He's kidding, right? That's all we need: an article on Clinton the hypocrite. Talks about “bringing people together” on stage, curries favor with a sexist and racist congressman backstage.
    Dan
was
kidding. The interview went well, and the evening couldn't have gone better. I saw the inspiring side of Clinton and felt I'd done my part. Before driving home, David and I stopped for eggs, grits, and country ham at an all-night diner near the arena. There was nowhere else I wanted to be just then, as the convention delegates streamed in well after midnight for food and talk. Wilhelm and I were jazzed up by the crowd and the speech and our candidate and the excitement that comes with being at the top of a new campaign for the first time, when it's early enough to know you have little to lose and everything to gain. Early enough to believe that anything is possible.
    I wanted to wander from table to table to eavesdrop on imagined conversations.
“Who was that fellow Clinton? I liked what he had to say.”

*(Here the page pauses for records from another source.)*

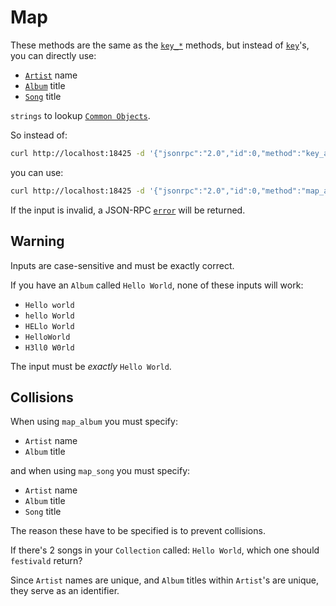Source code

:# Map
These methods are the same as the [`key_*`](../key/key.md) methods, but instead of [`key`](../../common-objects/key.md)'s, you can directly use:

- [`Artist`](../../common-objects/artist.md) name
- [`Album`](../../common-objects/album.md) title
- [`Song`](../../common-objects/song.md) title

`strings` to lookup [`Common Objects`](../../common-objects/common-objects.md).

So instead of:
```bash
curl http://localhost:18425 -d '{"jsonrpc":"2.0","id":0,"method":"key_artist","params":{"key":100}}'
```
you can use:
```bash
curl http://localhost:18425 -d '{"jsonrpc":"2.0","id":0,"method":"map_artist","params":{"artist":"カネコアヤノ"}}'
```

If the input is invalid, a JSON-RPC [`error`](../json-rpc.md#example-json-rpc-20-failed-response) will be returned.

## Warning
Inputs are case-sensitive and must be exactly correct.

If you have an `Album` called `Hello World`, none of these inputs will work:
- `Hello world`
- `hello World`
- `HELlo World`
- `HelloWorld`
- `H3ll0 W0rld`

The input must be _exactly_ `Hello World`.

## Collisions
When using `map_album` you must specify:
- `Artist` name
- `Album` title

and when using `map_song` you must specify:
- `Artist` name
- `Album` title
- `Song` title

The reason these have to be specified is to prevent collisions.

If there's 2 songs in your `Collection` called: `Hello World`, which one should `festivald` return?

Since `Artist` names are unique, and `Album` titles within `Artist`'s are unique, they serve as an identifier.
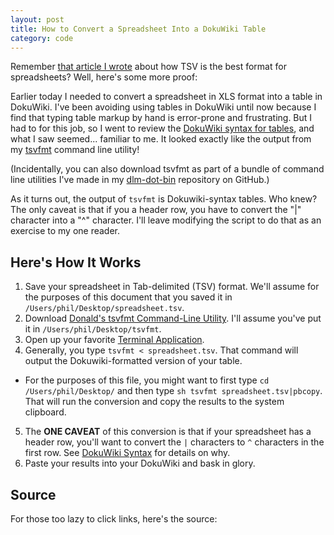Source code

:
 ```yaml
---
layout: post
title: How to Convert a Spreadsheet Into a DokuWiki Table
category: code
---
```


Remember [that article I wrote](http://donaldmerand.com/code/2011/09/20/tsv-the-best-spreadsheet-format.html) about how TSV is the best format for spreadsheets? Well, here's some more proof:

Earlier today I needed to convert a spreadsheet in XLS format into a table in DokuWiki. I've been avoiding using tables in DokuWiki until now because I find that typing table markup by hand is error-prone and frustrating. But I had to for this job, so I went to review the [DokuWiki syntax for tables](http://www.dokuwiki.org/syntax#tables), and what I saw seemed... familiar to me. It looked exactly like the output from my [tsvfmt](https://github.com/dmerand/dlm-dot-bin/blob/master/tsvfmt) command line utility!

(Incidentally, you can also download tsvfmt as part of a bundle of command line utilities I've made in my [dlm-dot-bin](https://github.com/dmerand/dlm-dot-bin) repository on GitHub.)

As it turns out, the output of `tsvfmt` is Dokuwiki-syntax tables. Who knew? The only caveat is that if you a header row, you have to convert the "\|" character into a "^" character. I'll leave modifying the script to do that as an exercise to my one reader.

## Here's How It Works

1. Save your spreadsheet in Tab-delimited (TSV) format. We'll assume for the purposes of this document that you saved it in `/Users/phil/Desktop/spreadsheet.tsv`.
2. Download [Donald's tsvfmt Command-Line Utility](https://github.com/dmerand/dlm-dot-bin/blob/master/tsvfmt "https://github.com/dmerand/dlm-dot-bin/blob/master/tsvfmt"). I'll assume you've put it in `/Users/phil/Desktop/tsvfmt`.
3. Open up your favorite [Terminal Application](http://www.iterm2.com/ "http://www.iterm2.com/").
4. Generally, you type `tsvfmt < spreadsheet.tsv`. That command will output the Dokuwiki-formatted version of your table. 
  - For the purposes of this file, you might want to first type `cd /Users/phil/Desktop/` and then type `sh tsvfmt spreadsheet.tsv|pbcopy`. That will run the conversion and copy the results to the system clipboard. 
5. The **ONE CAVEAT** of this conversion is that if your spreadsheet has a header row, you'll want to convert the `|` characters to `^` characters in the first row. See [DokuWiki Syntax](http://www.dokuwiki.org/syntax#tables "http://www.dokuwiki.org/syntax#tables") for details on why.
6. Paste your results into your DokuWiki and bask in glory.


Source
------

For those too lazy to click links, here's the source:

<script src="https://gist.github.com/2577157.js"> </script>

But I knew from experience at church conventions that the delegates would be too busy catching up on family, friends, and church politics to pay much attention to a young politician they might never hear of again. So I just ate my ham and hoped for a good article in the
Post
.
    Before New Hampshire, there are stretches in the campaign when nothing happens for weeks, and occasional days when it seems as if everything happens at once. Monday, November 18, was one of those days. The previous Friday, all the candidates had been in New Hampshire to roast Dick Swett, a Democrat running for Congress. Clinton and Kerrey were swapping jokes behind the dais before the official ribbing began, and Kerrey told Clinton a dumb and dirty joke about Jerry Brown and lesbians. Clinton laughed.
    Three days later, as we flew to Washington, Richard Mintz called the plane from Little Rock to warn us that C-Span had a videotape of Kerrey telling the joke. Chris Matthews of the
San Francisco Examiner
also had the story and was staking us out in Washington to get Clinton's response.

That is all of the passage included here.